Will Silverman, managing director at Eastdil Secured, echoed Rahmanian’s praise.

“The Millionaire Real Estate Agent: It’s Not About the Money…It’s About Being the Best You Can Be!” by Gary Keller

This 2004 book by Keller Williams founder Gary Keller is a step-by-step guide for real estate professionals looking to build long-term, sustainable businesses.  It combines elements of Keller’s personal story with practical information for agents.

“I read this book every spring to get back into the right mindset to crush it in the busy summer rental season,” Michael Bello, a broker at REAL New York, said.

“Martin Dressler: The Tale of an American Dreamer” by Steven Millhauser

This 1996 novel is the lone piece of fiction on the list. Nominated by Zach Aarons, whose own book is on this list, the book was a finalist for the National Book Award and won the Pulitzer Prize.

The book tells the story of Martin Dressler, a son of an immigrant who becomes a hotel developer in the late 19th century.

“House of Outrageous Fortune: Fifteen Central Park West, the World’s Most Powerful Address” by Michael Gross

This 2014 examination of one prestigious New York address uses the building as a canvas to explore themes of inequality, power, and fame.
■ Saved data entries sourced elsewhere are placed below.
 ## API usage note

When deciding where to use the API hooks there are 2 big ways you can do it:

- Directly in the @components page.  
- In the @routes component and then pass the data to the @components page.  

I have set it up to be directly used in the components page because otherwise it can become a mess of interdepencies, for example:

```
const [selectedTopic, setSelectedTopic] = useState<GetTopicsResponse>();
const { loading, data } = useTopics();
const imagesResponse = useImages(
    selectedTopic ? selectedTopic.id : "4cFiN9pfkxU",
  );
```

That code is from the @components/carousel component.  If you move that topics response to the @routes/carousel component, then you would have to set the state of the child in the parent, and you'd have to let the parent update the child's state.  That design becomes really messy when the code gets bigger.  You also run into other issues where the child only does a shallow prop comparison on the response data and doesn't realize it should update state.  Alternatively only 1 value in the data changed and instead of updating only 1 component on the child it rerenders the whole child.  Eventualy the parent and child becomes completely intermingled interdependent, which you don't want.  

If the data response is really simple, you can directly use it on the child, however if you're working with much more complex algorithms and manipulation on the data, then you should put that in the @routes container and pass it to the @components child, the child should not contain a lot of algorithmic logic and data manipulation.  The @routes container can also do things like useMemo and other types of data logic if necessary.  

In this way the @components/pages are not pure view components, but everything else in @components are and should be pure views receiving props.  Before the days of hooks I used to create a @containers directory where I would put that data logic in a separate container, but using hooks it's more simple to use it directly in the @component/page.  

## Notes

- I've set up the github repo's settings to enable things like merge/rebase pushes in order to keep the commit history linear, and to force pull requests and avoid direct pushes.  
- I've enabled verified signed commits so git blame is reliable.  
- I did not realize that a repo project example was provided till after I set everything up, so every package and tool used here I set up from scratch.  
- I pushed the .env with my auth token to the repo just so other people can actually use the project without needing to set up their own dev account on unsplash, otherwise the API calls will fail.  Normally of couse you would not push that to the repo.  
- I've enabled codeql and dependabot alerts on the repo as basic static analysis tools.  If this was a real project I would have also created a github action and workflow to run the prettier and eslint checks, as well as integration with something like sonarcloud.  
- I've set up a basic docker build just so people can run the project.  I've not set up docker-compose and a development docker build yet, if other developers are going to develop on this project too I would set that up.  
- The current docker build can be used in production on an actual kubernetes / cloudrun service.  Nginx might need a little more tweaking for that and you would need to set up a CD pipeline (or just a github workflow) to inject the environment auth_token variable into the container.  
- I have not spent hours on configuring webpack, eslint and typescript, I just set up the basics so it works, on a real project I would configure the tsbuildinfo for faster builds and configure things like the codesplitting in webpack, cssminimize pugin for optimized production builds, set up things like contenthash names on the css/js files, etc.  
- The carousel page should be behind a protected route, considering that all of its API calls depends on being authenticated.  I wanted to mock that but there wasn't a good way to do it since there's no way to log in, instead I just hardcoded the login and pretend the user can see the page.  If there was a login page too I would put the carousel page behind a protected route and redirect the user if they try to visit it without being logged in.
The building has housed many famous and powerful people such as hedge-fund manager Daniel Loeb, Goldman Sachs ex-CEO Lloyd Blankfein, hedge-fund founder Daniel Och, Sting, Denzel Washington, and Jeff Gordon

“The Big Short: Inside the Doomsday Machine” by Michael Lewis

This 2011 book has been adapted into a hit 2015 movie. The book, by “Moneyball” and “Liar’s Poker” author Michael Lewis, examines the cause of the 2008 financial crash. While scores of books have explained the rise and fall of subprime mortgages, this book is the most successful and most widely read of them all.

“Use What You’ve Got, and Other Business Lessons I Learned from My Mom” by Barbara Corcoran and Bruce Littlefield

This 2003 book by Corcoran Group founder and Shark Tank star Barbara Corcoran tells her personal story and gives some business tips along the way.

“Real estate isn’t just about real estate, it’s about connections and real life and this book hones in on just that,” Kathryn Landow, broker at Warburg Realty, said.